Hirschfeld died in 2003 just 5 months shy of his 100th birthday. Almost 8 years after his passing, this month the last chapter in his amazing career is finally coming to a close. His widow, Louise Hirschfeld Cullman, has remarried and is selling the townhome on East 95th Street containing the artist’s studio which has remained untouched since his death. Thus, the space in which Hirschfeld created many thousands of his well known illustrations is being cleared out… the official end of an era and the legacy of a great illustrator.
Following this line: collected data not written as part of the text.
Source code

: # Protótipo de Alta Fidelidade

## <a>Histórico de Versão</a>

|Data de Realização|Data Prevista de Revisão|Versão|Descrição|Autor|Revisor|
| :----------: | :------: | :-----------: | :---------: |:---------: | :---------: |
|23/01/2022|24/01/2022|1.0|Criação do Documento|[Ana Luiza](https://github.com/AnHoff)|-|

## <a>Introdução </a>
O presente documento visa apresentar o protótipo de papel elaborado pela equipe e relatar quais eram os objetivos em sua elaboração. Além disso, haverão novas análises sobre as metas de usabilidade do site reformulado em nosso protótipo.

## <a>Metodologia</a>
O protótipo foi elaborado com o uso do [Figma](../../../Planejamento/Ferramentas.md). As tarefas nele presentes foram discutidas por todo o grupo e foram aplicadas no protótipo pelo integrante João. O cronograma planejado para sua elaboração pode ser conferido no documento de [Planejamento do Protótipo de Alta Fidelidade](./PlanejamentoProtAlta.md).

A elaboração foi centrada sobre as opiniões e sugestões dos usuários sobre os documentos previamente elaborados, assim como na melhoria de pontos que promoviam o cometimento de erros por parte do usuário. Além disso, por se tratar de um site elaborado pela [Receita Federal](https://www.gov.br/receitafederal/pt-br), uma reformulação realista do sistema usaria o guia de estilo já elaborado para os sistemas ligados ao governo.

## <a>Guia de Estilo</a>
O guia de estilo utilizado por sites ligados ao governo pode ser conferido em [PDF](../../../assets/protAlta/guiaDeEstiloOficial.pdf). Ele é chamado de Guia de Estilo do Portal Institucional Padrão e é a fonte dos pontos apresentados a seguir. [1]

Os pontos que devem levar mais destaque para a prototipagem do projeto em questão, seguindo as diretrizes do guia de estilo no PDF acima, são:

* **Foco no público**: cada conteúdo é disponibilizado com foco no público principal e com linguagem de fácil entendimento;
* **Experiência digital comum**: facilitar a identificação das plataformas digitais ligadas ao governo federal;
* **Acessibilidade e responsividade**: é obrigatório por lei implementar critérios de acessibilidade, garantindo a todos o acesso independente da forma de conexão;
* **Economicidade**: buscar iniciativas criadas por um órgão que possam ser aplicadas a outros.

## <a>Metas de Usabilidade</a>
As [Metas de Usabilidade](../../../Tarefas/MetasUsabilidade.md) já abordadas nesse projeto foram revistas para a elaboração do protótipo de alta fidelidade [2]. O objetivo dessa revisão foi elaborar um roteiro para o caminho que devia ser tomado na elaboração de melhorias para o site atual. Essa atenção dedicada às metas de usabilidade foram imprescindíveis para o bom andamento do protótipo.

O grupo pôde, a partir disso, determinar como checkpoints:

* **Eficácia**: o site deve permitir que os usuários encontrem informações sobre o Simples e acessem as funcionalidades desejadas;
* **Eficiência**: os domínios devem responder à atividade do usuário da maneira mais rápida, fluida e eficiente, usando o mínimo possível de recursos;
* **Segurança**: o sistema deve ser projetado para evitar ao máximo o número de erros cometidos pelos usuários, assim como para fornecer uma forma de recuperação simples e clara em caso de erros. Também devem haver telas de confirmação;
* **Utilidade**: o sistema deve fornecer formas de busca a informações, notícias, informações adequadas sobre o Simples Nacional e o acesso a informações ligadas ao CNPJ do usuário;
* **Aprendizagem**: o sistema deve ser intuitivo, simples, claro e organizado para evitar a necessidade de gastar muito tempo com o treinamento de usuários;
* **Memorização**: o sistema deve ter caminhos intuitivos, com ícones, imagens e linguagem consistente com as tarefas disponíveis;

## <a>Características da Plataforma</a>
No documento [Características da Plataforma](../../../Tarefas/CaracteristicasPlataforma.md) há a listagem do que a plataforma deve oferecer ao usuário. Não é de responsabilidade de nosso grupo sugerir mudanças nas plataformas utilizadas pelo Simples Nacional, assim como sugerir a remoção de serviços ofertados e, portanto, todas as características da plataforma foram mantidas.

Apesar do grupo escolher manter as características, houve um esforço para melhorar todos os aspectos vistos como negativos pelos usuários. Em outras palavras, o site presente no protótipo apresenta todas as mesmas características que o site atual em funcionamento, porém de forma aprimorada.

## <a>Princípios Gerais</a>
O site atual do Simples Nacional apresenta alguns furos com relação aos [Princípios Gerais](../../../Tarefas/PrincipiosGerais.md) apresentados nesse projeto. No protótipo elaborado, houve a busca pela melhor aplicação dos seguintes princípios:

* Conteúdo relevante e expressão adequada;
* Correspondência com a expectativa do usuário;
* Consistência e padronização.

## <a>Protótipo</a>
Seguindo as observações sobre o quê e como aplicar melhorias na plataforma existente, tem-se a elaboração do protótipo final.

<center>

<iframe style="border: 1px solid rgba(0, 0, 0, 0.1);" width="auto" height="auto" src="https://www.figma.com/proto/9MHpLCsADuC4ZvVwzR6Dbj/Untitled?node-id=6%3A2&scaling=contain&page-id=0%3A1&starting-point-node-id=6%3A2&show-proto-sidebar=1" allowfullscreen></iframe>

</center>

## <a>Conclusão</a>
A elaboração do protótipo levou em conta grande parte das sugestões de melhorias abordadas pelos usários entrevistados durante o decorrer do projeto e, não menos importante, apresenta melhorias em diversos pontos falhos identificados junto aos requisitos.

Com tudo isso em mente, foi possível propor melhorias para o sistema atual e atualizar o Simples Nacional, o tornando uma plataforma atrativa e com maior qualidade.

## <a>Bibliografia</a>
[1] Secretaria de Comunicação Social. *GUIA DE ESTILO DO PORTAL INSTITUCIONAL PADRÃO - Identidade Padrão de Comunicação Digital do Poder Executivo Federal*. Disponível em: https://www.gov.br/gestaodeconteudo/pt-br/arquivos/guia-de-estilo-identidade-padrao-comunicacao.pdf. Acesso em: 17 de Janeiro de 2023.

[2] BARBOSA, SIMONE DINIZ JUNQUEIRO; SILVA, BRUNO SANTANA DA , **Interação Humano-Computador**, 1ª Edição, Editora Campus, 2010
Hirschfeld’s famous barber’s chair and well worn oak drawing table will be on permanent display at the The New York Public Library for the Performing Arts’ Dorothy and Lewis B. Cullman Center. Actually, although this barber’s chair was a vintage one, it was not the original barber’s chair Hirschfeld sat in for decades. That one was worn away to nothing and all that’s left is the base which on display at the gallery of Margo Feiden, who has represented Hirschfeld since 1969. This chair was given to him in 1993 to replace that one. Still a piece of caricature history, though.
I was lucky enough to meet and interview Mr. Hirschfeld when I served as president of the National Caricaturist Network (now the ISCA) in 1999. He was a great inspiration to me, and I will be visiting his barber’s chair and drawing board someday soon.